If a line of the listing below contains the string "have", count it, then give the total by itself.

********

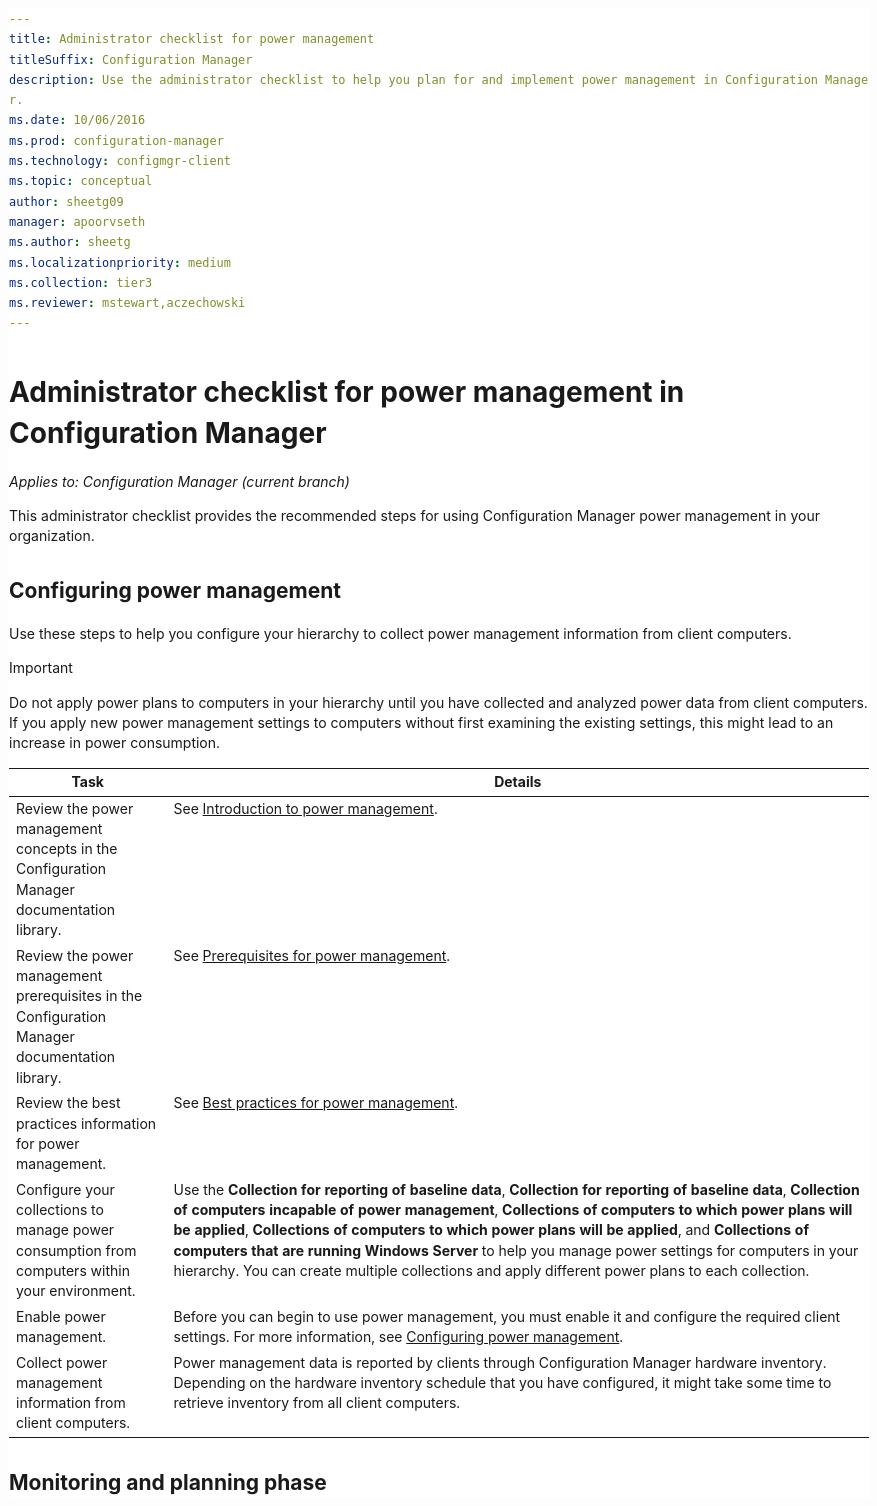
 ```yaml
---
title: Administrator checklist for power management
titleSuffix: Configuration Manager
description: Use the administrator checklist to help you plan for and implement power management in Configuration Manager.
ms.date: 10/06/2016
ms.prod: configuration-manager
ms.technology: configmgr-client
ms.topic: conceptual
author: sheetg09
manager: apoorvseth
ms.author: sheetg
ms.localizationpriority: medium
ms.collection: tier3
ms.reviewer: mstewart,aczechowski
---
```

# Administrator checklist for power management in Configuration Manager

*Applies to: Configuration Manager (current branch)*

This administrator checklist provides the recommended steps for using Configuration Manager power management in your organization.  

## Configuring power management  
 Use these steps to help you configure your hierarchy to collect power management information from client computers.  

> [!IMPORTANT]  
>  Do not apply power plans to computers in your hierarchy until you have collected and analyzed power data from client computers. If you apply new power management settings to computers without first examining the existing settings, this might lead to an increase in power consumption.  

|Task|Details|  
|----------|-------------|  
|Review the power management concepts in the Configuration Manager documentation library.|See [Introduction to power management](introduction-to-power-management.md).|  
|Review the power management prerequisites in the Configuration Manager documentation library.|See [Prerequisites for power management](prerequisites-for-power-management.md).|  
|Review the best practices information for power management.|See [Best practices for power management](best-practices-for-power-management.md).|  
|Configure your collections to manage power consumption from computers within your environment.|Use the **Collection for reporting of baseline data**, **Collection for reporting of baseline data**,   **Collection of computers incapable of power management**, **Collections of computers to which power plans will be applied**, **Collections of computers to which power plans will be applied**, and **Collections of computers that are running Windows Server** to help you manage power settings for computers in your hierarchy. You can create multiple collections and apply different power plans to each collection.|  
|Enable power management.|Before you can begin to use power management, you must enable it and configure the required client settings. For more information, see [Configuring power management](configuring-power-management.md).|  
|Collect power management information from client computers.|Power management data is reported by clients through Configuration Manager hardware inventory. Depending on the hardware inventory schedule that you have configured, it might take some time to retrieve inventory from all client computers.|  

## Monitoring and planning phase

********

- Answer for this exercise
2